Niemieccy protestanci zatrudnili gorliwą muzułmankę do nauczania religii. Kobieta miała uczyć szóstoklasistów o Jezusie Chrystusie. Zamiast tego, jak można było się spodziewać, dzieci usłyszały o proroku i Allahu…

W szkole w heskim Gießen zachorowała nauczycielka religii, wobec czego zatrudniono na zastępstwo na sześć tygodni nową nauczycielkę. Okazało się jednak, że wybrano… muzułmankę, która nie miała ani prawa do nauczania, ani żadnych ukończonych studiów w zakresie nauczania religii chrześcijańskiej.

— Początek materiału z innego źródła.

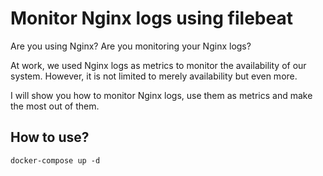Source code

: # Monitor Nginx logs using filebeat

Are you using Nginx? Are you monitoring your Nginx logs?

At work, we used Nginx logs as metrics to monitor the availability of our system. However, it is not limited to merely availability but even more.

I will show you how to monitor Nginx logs, use them as metrics and make the most out of them.

## How to use?
```
docker-compose up -d
```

Jak powiadomili rodzice dzieci, kobieta nie mówiła wcale o Chrystusie, ale swoje lekcje poświęciła islamowi. Jak wyjaśnił dyrektor szkoły Frank Reuber w rozmowie z „Gießener Allgemeinen Zeitung”, państwowy Schulamt nie był w stanie znaleźć żadnego innego zastępstwa. Uznano więc, że muzułmanka będzie dobra… Kobieta otrzymała materiały, jakie powinna poruszyć na lekcji religii, ale nie bardzo się nimi przejęła. Żadnego problemu nie widzi tu kierownik Kościelnego Urzędu Szkolnego w Gießen, protestant Karl-Heinz Lerch. Jego zdaniem rzeczywiście mógł być problem ze znalezieniem fachowego zastępstwa, a muzułmanka miała już pewne pedagogiczne doświadczenie. To, że na swoich lekcjach mówiła uczniom o islamie, to nie kłopot: dzieci powinny być bowiem zdolne do dialogu.